WORK TO COMPLETE: From the data that follows, report how many lines hold the string "sensing", giving only the number.

DATA FOR REVIEW:
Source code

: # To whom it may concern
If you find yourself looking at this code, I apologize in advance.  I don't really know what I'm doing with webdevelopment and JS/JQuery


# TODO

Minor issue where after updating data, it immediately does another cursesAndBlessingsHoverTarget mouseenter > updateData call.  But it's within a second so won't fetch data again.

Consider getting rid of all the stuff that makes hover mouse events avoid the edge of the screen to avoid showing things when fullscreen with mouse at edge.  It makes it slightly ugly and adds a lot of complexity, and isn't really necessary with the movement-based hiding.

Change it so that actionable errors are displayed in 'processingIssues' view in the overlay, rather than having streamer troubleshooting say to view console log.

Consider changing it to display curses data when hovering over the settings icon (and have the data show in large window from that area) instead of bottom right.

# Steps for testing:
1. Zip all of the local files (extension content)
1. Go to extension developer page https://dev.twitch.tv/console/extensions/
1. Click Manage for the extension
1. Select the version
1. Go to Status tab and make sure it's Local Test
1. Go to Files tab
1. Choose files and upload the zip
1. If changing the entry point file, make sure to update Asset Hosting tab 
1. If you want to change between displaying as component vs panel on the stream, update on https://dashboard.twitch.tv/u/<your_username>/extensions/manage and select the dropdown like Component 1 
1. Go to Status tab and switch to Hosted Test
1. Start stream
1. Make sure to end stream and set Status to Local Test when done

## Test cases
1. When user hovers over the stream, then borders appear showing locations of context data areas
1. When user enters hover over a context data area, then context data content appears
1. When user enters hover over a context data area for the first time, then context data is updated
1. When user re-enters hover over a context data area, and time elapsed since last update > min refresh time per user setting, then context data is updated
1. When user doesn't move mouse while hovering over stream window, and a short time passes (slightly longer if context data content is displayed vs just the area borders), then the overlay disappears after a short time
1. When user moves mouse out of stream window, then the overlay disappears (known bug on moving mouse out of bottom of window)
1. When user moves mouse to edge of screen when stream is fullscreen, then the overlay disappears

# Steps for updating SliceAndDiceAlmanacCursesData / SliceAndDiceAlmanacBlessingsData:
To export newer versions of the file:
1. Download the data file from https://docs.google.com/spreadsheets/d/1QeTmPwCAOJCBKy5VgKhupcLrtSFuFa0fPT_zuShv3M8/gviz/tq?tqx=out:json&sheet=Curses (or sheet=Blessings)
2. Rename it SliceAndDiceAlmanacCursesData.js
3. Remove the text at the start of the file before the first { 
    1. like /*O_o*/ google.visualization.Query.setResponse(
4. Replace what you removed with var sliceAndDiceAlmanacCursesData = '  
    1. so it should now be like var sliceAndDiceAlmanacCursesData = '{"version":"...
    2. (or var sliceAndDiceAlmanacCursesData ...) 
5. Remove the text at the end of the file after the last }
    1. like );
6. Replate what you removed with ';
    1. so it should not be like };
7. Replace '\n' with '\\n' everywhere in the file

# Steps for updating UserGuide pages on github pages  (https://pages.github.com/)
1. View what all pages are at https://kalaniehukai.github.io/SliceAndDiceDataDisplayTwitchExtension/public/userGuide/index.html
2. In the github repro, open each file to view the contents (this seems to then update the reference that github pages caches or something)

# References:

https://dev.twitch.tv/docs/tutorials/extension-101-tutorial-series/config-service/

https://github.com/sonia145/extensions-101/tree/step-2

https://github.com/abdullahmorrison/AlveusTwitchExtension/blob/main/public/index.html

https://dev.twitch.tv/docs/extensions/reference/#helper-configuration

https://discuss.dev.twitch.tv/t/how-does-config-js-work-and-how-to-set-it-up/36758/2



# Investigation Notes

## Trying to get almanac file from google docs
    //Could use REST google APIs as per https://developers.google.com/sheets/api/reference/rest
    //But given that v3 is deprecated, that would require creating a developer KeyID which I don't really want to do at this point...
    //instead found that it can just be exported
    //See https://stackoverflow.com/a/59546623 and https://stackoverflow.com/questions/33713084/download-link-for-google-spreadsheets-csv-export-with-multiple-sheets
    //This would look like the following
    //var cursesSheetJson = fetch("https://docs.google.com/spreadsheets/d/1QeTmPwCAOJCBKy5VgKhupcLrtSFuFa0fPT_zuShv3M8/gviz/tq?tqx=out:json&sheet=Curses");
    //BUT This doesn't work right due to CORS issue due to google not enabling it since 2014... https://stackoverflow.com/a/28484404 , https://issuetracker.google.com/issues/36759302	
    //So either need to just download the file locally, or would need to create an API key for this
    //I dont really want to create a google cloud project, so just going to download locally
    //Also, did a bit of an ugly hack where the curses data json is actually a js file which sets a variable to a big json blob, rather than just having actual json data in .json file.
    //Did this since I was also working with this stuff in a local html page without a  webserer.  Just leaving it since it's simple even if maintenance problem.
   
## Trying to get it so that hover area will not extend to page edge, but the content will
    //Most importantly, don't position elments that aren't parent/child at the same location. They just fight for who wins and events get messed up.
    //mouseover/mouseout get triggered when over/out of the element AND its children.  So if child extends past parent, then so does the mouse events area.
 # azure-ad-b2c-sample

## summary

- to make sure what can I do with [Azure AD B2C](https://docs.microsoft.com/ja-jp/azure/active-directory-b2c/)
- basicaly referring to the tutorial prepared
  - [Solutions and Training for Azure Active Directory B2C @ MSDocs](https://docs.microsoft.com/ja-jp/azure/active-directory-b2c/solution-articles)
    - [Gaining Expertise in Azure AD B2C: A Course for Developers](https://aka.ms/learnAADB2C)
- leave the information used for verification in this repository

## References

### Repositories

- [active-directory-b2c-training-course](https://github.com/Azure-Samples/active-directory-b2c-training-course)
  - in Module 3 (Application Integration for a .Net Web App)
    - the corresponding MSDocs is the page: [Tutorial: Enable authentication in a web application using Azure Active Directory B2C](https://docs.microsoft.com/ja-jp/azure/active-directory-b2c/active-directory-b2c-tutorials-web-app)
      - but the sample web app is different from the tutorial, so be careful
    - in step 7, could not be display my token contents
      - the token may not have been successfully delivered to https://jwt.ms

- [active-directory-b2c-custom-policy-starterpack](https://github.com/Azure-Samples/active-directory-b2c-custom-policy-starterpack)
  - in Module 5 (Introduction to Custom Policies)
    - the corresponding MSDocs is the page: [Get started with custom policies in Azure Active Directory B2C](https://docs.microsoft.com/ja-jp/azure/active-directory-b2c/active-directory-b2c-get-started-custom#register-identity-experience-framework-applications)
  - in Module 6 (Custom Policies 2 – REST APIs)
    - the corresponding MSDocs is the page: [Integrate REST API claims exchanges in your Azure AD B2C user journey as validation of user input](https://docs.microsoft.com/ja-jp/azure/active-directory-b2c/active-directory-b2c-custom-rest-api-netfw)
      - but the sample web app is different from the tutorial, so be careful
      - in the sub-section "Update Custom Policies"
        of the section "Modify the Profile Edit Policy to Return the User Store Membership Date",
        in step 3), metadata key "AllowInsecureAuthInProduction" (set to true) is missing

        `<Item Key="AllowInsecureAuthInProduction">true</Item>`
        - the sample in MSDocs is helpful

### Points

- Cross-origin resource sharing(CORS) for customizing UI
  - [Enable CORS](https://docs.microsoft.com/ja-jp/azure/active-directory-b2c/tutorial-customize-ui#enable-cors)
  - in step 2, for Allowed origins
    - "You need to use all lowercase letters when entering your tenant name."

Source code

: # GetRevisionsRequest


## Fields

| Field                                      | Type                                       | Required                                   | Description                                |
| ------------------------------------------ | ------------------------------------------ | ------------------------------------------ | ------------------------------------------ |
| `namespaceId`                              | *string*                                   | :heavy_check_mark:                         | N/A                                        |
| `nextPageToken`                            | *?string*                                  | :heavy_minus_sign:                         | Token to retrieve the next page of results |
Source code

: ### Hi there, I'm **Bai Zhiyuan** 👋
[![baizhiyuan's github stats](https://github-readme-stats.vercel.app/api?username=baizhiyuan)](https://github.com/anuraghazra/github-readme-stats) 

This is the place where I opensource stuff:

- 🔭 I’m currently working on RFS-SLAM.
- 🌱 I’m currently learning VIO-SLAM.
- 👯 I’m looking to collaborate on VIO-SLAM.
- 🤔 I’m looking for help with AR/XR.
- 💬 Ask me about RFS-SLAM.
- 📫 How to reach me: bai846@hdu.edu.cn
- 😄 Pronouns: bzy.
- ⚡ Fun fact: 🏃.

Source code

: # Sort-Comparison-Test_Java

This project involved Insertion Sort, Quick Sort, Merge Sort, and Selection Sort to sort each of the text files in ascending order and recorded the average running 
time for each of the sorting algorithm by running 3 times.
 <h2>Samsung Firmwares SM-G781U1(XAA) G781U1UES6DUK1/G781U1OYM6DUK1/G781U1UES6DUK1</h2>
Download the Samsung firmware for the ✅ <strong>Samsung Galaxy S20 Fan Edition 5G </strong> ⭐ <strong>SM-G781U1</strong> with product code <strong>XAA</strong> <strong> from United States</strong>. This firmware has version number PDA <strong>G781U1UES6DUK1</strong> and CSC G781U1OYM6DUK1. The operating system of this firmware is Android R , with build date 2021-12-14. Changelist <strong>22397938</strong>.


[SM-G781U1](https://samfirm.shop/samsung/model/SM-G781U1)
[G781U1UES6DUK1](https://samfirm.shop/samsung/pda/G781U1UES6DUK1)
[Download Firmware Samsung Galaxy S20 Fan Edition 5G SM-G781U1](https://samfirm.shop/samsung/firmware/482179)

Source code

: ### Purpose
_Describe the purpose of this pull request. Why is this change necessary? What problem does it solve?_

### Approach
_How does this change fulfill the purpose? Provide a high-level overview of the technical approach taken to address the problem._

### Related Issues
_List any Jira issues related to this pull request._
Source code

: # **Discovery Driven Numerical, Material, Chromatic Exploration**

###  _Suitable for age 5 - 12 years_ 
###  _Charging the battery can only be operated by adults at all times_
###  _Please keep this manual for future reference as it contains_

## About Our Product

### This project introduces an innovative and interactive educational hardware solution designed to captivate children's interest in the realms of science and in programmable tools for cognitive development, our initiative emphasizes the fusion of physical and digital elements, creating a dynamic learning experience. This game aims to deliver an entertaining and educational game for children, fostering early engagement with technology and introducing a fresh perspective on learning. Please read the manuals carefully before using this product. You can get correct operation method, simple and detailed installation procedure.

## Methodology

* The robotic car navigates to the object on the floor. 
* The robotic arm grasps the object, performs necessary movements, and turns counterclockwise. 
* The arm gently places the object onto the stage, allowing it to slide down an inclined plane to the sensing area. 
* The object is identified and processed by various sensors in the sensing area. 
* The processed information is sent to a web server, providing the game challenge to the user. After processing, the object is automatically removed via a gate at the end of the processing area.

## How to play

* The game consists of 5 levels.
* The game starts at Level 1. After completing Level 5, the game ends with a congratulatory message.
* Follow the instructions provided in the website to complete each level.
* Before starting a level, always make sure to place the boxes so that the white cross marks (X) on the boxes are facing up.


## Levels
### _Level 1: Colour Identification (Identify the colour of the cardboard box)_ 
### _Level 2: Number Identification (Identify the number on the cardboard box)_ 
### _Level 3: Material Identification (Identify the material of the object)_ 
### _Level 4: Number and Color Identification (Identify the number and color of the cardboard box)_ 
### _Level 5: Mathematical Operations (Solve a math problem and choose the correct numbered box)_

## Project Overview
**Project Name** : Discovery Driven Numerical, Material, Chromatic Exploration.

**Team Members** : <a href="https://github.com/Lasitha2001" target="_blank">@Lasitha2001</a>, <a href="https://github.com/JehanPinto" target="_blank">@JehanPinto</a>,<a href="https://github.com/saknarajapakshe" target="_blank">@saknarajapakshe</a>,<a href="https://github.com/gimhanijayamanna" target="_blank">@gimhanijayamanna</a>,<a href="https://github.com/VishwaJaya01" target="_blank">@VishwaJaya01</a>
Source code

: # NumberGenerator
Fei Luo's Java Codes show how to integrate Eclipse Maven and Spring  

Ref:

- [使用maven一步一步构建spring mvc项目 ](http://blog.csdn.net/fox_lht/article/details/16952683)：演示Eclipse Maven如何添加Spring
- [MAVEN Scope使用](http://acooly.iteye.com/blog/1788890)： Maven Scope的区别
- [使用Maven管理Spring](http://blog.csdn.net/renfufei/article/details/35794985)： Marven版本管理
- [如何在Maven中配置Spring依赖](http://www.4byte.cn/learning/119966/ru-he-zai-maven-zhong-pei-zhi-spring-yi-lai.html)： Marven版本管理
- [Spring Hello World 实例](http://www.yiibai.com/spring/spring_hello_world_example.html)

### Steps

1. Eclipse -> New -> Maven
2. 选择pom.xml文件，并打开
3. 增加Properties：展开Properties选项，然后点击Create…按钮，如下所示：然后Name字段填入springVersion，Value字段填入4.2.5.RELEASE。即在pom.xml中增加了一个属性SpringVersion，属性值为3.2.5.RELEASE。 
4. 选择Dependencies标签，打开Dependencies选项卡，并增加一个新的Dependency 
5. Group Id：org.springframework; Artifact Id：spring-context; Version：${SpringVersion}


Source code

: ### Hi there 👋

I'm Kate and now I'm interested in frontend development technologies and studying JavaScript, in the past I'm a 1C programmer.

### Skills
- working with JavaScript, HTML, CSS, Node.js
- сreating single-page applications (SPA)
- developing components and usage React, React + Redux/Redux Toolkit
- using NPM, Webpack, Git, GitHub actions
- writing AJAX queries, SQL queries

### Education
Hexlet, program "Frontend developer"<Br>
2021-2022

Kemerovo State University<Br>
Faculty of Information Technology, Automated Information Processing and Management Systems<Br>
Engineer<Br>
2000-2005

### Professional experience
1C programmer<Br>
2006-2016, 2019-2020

ANSWER SPACE: 2